§ **Problem**
Although the entries contain pictures, the copy should hold only their exact text.

---

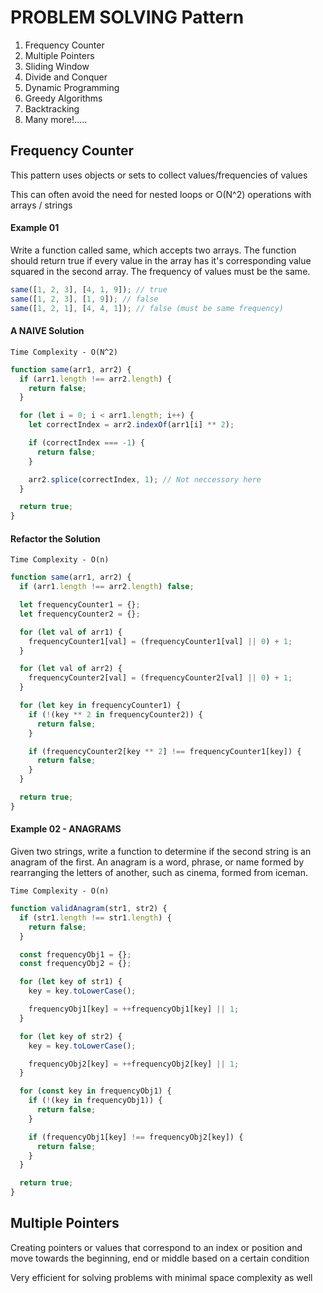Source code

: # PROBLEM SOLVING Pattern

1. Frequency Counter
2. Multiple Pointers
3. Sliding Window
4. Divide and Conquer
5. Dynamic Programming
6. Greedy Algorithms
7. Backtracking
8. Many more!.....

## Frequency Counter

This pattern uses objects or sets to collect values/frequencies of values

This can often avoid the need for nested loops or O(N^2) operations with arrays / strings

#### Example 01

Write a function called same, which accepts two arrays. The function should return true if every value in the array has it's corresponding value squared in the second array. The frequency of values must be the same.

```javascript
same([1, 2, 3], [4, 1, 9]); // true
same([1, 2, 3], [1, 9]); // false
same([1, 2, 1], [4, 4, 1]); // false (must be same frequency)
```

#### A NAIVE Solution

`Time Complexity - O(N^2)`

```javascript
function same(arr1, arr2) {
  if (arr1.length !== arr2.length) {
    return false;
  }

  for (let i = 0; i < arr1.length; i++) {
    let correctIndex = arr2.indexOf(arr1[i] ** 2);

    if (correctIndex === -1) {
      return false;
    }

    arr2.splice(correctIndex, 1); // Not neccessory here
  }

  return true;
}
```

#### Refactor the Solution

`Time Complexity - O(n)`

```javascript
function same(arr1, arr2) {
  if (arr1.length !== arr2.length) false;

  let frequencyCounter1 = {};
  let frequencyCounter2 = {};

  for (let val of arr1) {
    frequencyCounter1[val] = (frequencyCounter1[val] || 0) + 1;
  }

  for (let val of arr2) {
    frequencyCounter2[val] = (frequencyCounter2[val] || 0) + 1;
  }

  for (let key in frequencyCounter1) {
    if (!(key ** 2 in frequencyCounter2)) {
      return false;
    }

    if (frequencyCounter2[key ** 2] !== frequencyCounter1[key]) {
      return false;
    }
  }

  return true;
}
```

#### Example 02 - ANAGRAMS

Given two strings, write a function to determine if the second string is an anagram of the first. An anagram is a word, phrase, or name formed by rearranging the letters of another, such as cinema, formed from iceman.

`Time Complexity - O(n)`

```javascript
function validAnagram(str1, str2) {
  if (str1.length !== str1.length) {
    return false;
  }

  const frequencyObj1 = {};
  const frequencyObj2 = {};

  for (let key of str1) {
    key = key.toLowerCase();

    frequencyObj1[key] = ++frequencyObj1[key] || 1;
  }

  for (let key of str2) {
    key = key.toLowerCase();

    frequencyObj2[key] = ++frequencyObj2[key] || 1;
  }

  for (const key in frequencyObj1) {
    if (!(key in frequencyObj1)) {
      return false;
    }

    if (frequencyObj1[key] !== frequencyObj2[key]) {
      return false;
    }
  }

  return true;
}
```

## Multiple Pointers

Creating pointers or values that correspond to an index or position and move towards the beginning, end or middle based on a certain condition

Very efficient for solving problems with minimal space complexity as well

---

§ **Reply**
Source code

: # PROBLEM SOLVING Pattern

1. Frequency Counter
2. Multiple Pointers
3. Sliding Window
4. Divide and Conquer
5. Dynamic Programming
6. Greedy Algorithms
7. Backtracking
8. Many more!.....

## Frequency Counter

This pattern uses objects or sets to collect values/frequencies of values

This can often avoid the need for nested loops or O(N^2) operations with arrays / strings

#### Example 01

Write a function called same, which accepts two arrays. The function should return true if every value in the array has it's corresponding value squared in the second array. The frequency of values must be the same.

```javascript
same([1, 2, 3], [4, 1, 9]); // true
same([1, 2, 3], [1, 9]); // false
same([1, 2, 1], [4, 4, 1]); // false (must be same frequency)
```

#### A NAIVE Solution

`Time Complexity - O(N^2)`

```javascript
function same(arr1, arr2) {
  if (arr1.length !== arr2.length) {
    return false;
  }

  for (let i = 0; i < arr1.length; i++) {
    let correctIndex = arr2.indexOf(arr1[i] ** 2);

    if (correctIndex === -1) {
      return false;
    }

    arr2.splice(correctIndex, 1); // Not neccessory here
  }

  return true;
}
```

#### Refactor the Solution

`Time Complexity - O(n)`

```javascript
function same(arr1, arr2) {
  if (arr1.length !== arr2.length) false;

  let frequencyCounter1 = {};
  let frequencyCounter2 = {};

  for (let val of arr1) {
    frequencyCounter1[val] = (frequencyCounter1[val] || 0) + 1;
  }

  for (let val of arr2) {
    frequencyCounter2[val] = (frequencyCounter2[val] || 0) + 1;
  }

  for (let key in frequencyCounter1) {
    if (!(key ** 2 in frequencyCounter2)) {
      return false;
    }

    if (frequencyCounter2[key ** 2] !== frequencyCounter1[key]) {
      return false;
    }
  }

  return true;
}
```

#### Example 02 - ANAGRAMS

Given two strings, write a function to determine if the second string is an anagram of the first. An anagram is a word, phrase, or name formed by rearranging the letters of another, such as cinema, formed from iceman.

`Time Complexity - O(n)`

```javascript
function validAnagram(str1, str2) {
  if (str1.length !== str1.length) {
    return false;
  }

  const frequencyObj1 = {};
  const frequencyObj2 = {};

  for (let key of str1) {
    key = key.toLowerCase();

    frequencyObj1[key] = ++frequencyObj1[key] || 1;
  }

  for (let key of str2) {
    key = key.toLowerCase();

    frequencyObj2[key] = ++frequencyObj2[key] || 1;
  }

  for (const key in frequencyObj1) {
    if (!(key in frequencyObj1)) {
      return false;
    }

    if (frequencyObj1[key] !== frequencyObj2[key]) {
      return false;
    }
  }

  return true;
}
```

## Multiple Pointers

Creating pointers or values that correspond to an index or position and move towards the beginning, end or middle based on a certain condition

Very efficient for solving problems with minimal space complexity as well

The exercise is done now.